▶ [Instructions for the task]: Skip the images; return every entry exactly.
::: Data listing
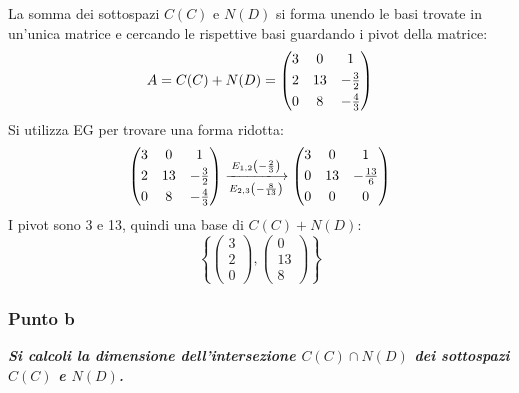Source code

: \documentclass[a4paper]{article}
\makeatletter
\newenvironment{rowequmat}[1]{\left(\array{@{}#1@{}}}{\endarray\right)}
\makeatother
\begin{document}
	\noindent
	La somma dei sottospazi $C(C)$ e $N(D)$ si forma unendo le basi trovate in un'unica matrice e cercando le rispettive basi guardando i pivot della matrice:
	\begin{equation*}
		A = C(C) + N(D) = \begin{rowequmat}{ccc}
			3 & 0  & 1 \\ [.3em]
			2 & 13 & -\frac{3}{2} \\ [.3em]
			0 & 8  & -\frac{4}{3}
		\end{rowequmat}
	\end{equation*}
	Si utilizza EG per trovare una forma ridotta:
	\begin{equation*}
		\begin{rowequmat}{ccc}
			3 & 0  & 1 \\ [.3em]
			2 & 13 & -\frac{3}{2} \\ [.3em]
			0 & 8  & -\frac{4}{3}
		\end{rowequmat}
		\xlongrightarrow[E_{2,3}\left(-\frac{8}{13}\right)]{E_{1,2}\left(-\frac{2}{3}\right)}
		\begin{rowequmat}{ccc}
			3 & 0  & 1 \\ [.3em]
			0 & 13 & -\frac{13}{6} \\ [.3em]
			0 & 0  & 0
		\end{rowequmat}
	\end{equation*}
	I pivot sono 3 e 13, quindi una base di $C(C) + N(D)$:
	\begin{equation*}
		\left\{\begin{pmatrix}
			3 \\ 2 \\ 0
		\end{pmatrix}, \begin{pmatrix}
			0 \\ 13 \\ 8 
		\end{pmatrix}\right\}
	\end{equation*}\newpage
	
	\subsubsection{Punto b}
	
	\textcolor{Green4}{\textbf{\emph{Si calcoli la dimensione dell'intersezione $C(C) \cap N(D)$ dei sottospazi $C(C)$ e $N(D)$.}}}\newline
	
\end{document}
::::::
▶ [Reply]:
Source code

: \documentclass[a4paper]{article}
\makeatletter
\newenvironment{rowequmat}[1]{\left(\array{@{}#1@{}}}{\endarray\right)}
\makeatother
\begin{document}
	\noindent
	La somma dei sottospazi $C(C)$ e $N(D)$ si forma unendo le basi trovate in un'unica matrice e cercando le rispettive basi guardando i pivot della matrice:
	\begin{equation*}
		A = C(C) + N(D) = \begin{rowequmat}{ccc}
			3 & 0  & 1 \\ [.3em]
			2 & 13 & -\frac{3}{2} \\ [.3em]
			0 & 8  & -\frac{4}{3}
		\end{rowequmat}
	\end{equation*}
	Si utilizza EG per trovare una forma ridotta:
	\begin{equation*}
		\begin{rowequmat}{ccc}
			3 & 0  & 1 \\ [.3em]
			2 & 13 & -\frac{3}{2} \\ [.3em]
			0 & 8  & -\frac{4}{3}
		\end{rowequmat}
		\xlongrightarrow[E_{2,3}\left(-\frac{8}{13}\right)]{E_{1,2}\left(-\frac{2}{3}\right)}
		\begin{rowequmat}{ccc}
			3 & 0  & 1 \\ [.3em]
			0 & 13 & -\frac{13}{6} \\ [.3em]
			0 & 0  & 0
		\end{rowequmat}
	\end{equation*}
	I pivot sono 3 e 13, quindi una base di $C(C) + N(D)$:
	\begin{equation*}
		\left\{\begin{pmatrix}
			3 \\ 2 \\ 0
		\end{pmatrix}, \begin{pmatrix}
			0 \\ 13 \\ 8 
		\end{pmatrix}\right\}
	\end{equation*}\newpage
	
	\subsubsection{Punto b}
	
	\textcolor{Green4}{\textbf{\emph{Si calcoli la dimensione dell'intersezione $C(C) \cap N(D)$ dei sottospazi $C(C)$ e $N(D)$.}}}\newline
	
\end{document}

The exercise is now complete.